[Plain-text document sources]
########################################
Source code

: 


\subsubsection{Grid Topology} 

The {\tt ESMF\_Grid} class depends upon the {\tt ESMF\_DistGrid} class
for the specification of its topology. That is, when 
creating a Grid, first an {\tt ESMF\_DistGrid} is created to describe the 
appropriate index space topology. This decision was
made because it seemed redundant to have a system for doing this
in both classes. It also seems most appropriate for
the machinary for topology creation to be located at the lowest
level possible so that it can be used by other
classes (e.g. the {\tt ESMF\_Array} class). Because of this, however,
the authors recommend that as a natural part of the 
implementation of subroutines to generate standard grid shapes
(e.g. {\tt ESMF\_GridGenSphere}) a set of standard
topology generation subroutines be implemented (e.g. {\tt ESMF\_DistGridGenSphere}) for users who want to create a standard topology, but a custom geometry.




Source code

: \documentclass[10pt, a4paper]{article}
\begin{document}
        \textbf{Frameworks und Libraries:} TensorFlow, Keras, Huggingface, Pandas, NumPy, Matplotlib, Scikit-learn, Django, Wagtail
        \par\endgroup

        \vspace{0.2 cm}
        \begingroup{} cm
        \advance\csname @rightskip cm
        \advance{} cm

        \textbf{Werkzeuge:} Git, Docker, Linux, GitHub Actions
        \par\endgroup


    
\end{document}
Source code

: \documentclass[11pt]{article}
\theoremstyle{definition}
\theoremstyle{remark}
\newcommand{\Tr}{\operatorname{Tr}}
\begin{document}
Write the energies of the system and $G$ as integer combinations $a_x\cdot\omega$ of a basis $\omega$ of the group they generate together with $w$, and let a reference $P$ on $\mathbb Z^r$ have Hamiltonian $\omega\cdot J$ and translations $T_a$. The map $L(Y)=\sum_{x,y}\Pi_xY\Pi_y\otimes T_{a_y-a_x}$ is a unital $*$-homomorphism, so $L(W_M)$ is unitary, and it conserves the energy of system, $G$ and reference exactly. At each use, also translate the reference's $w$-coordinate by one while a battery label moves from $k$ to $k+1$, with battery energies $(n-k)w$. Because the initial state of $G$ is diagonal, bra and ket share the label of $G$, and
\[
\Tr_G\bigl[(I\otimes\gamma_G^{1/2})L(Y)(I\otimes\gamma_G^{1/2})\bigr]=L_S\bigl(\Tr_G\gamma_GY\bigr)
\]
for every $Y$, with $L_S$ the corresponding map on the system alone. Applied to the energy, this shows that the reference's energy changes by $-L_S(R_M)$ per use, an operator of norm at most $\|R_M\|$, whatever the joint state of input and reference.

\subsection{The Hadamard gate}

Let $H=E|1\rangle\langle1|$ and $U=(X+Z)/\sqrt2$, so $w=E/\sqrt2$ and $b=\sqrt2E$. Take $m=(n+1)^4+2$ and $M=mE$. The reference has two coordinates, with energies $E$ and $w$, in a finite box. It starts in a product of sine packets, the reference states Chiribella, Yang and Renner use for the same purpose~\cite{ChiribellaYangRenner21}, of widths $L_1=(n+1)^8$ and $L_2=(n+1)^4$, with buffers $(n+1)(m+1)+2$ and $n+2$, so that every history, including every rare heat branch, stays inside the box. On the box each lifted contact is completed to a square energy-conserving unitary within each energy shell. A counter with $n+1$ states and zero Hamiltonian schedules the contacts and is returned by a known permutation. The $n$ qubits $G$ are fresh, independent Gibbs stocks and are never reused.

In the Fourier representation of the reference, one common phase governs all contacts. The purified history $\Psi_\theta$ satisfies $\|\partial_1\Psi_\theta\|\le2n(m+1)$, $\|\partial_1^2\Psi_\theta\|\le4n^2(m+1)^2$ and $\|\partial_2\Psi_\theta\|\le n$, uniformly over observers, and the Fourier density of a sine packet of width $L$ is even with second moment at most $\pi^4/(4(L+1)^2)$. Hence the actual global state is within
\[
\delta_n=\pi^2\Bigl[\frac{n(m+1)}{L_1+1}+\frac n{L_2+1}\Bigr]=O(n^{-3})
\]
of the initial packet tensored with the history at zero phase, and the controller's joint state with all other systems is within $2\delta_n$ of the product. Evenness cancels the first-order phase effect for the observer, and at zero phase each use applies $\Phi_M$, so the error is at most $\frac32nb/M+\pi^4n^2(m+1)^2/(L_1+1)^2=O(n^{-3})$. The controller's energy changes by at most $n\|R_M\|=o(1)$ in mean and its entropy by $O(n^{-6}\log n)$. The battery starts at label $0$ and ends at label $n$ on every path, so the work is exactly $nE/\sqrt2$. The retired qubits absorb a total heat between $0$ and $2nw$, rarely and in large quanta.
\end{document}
########################################
■ What the exercise asks ■
Each line of the data is to be transcribed exactly, with nothing left out.

■ Response ■
Source code

: 


\subsubsection{Grid Topology} 

The {\tt ESMF\_Grid} class depends upon the {\tt ESMF\_DistGrid} class
for the specification of its topology. That is, when 
creating a Grid, first an {\tt ESMF\_DistGrid} is created to describe the 
appropriate index space topology. This decision was
made because it seemed redundant to have a system for doing this
in both classes. It also seems most appropriate for
the machinary for topology creation to be located at the lowest
level possible so that it can be used by other
classes (e.g. the {\tt ESMF\_Array} class). Because of this, however,
the authors recommend that as a natural part of the 
implementation of subroutines to generate standard grid shapes
(e.g. {\tt ESMF\_GridGenSphere}) a set of standard
topology generation subroutines be implemented (e.g. {\tt ESMF\_DistGridGenSphere}) for users who want to create a standard topology, but a custom geometry.




Source code

: \documentclass[10pt, a4paper]{article}
\begin{document}
        \textbf{Frameworks und Libraries:} TensorFlow, Keras, Huggingface, Pandas, NumPy, Matplotlib, Scikit-learn, Django, Wagtail
        \par\endgroup

        \vspace{0.2 cm}
        \begingroup{} cm
        \advance\csname @rightskip cm
        \advance{} cm

        \textbf{Werkzeuge:} Git, Docker, Linux, GitHub Actions
        \par\endgroup


    
\end{document}
Source code

: \documentclass[11pt]{article}
\theoremstyle{definition}
\theoremstyle{remark}
\newcommand{\Tr}{\operatorname{Tr}}
\begin{document}
Write the energies of the system and $G$ as integer combinations $a_x\cdot\omega$ of a basis $\omega$ of the group they generate together with $w$, and let a reference $P$ on $\mathbb Z^r$ have Hamiltonian $\omega\cdot J$ and translations $T_a$. The map $L(Y)=\sum_{x,y}\Pi_xY\Pi_y\otimes T_{a_y-a_x}$ is a unital $*$-homomorphism, so $L(W_M)$ is unitary, and it conserves the energy of system, $G$ and reference exactly. At each use, also translate the reference's $w$-coordinate by one while a battery label moves from $k$ to $k+1$, with battery energies $(n-k)w$. Because the initial state of $G$ is diagonal, bra and ket share the label of $G$, and
\[
\Tr_G\bigl[(I\otimes\gamma_G^{1/2})L(Y)(I\otimes\gamma_G^{1/2})\bigr]=L_S\bigl(\Tr_G\gamma_GY\bigr)
\]
for every $Y$, with $L_S$ the corresponding map on the system alone. Applied to the energy, this shows that the reference's energy changes by $-L_S(R_M)$ per use, an operator of norm at most $\|R_M\|$, whatever the joint state of input and reference.

\subsection{The Hadamard gate}

Let $H=E|1\rangle\langle1|$ and $U=(X+Z)/\sqrt2$, so $w=E/\sqrt2$ and $b=\sqrt2E$. Take $m=(n+1)^4+2$ and $M=mE$. The reference has two coordinates, with energies $E$ and $w$, in a finite box. It starts in a product of sine packets, the reference states Chiribella, Yang and Renner use for the same purpose~\cite{ChiribellaYangRenner21}, of widths $L_1=(n+1)^8$ and $L_2=(n+1)^4$, with buffers $(n+1)(m+1)+2$ and $n+2$, so that every history, including every rare heat branch, stays inside the box. On the box each lifted contact is completed to a square energy-conserving unitary within each energy shell. A counter with $n+1$ states and zero Hamiltonian schedules the contacts and is returned by a known permutation. The $n$ qubits $G$ are fresh, independent Gibbs stocks and are never reused.

In the Fourier representation of the reference, one common phase governs all contacts. The purified history $\Psi_\theta$ satisfies $\|\partial_1\Psi_\theta\|\le2n(m+1)$, $\|\partial_1^2\Psi_\theta\|\le4n^2(m+1)^2$ and $\|\partial_2\Psi_\theta\|\le n$, uniformly over observers, and the Fourier density of a sine packet of width $L$ is even with second moment at most $\pi^4/(4(L+1)^2)$. Hence the actual global state is within
\[
\delta_n=\pi^2\Bigl[\frac{n(m+1)}{L_1+1}+\frac n{L_2+1}\Bigr]=O(n^{-3})
\]
of the initial packet tensored with the history at zero phase, and the controller's joint state with all other systems is within $2\delta_n$ of the product. Evenness cancels the first-order phase effect for the observer, and at zero phase each use applies $\Phi_M$, so the error is at most $\frac32nb/M+\pi^4n^2(m+1)^2/(L_1+1)^2=O(n^{-3})$. The controller's energy changes by at most $n\|R_M\|=o(1)$ in mean and its entropy by $O(n^{-6}\log n)$. The battery starts at label $0$ and ends at label $n$ on every path, so the work is exactly $nE/\sqrt2$. The retired qubits absorb a total heat between $0$ and $2nw$, rarely and in large quanta.
\end{document}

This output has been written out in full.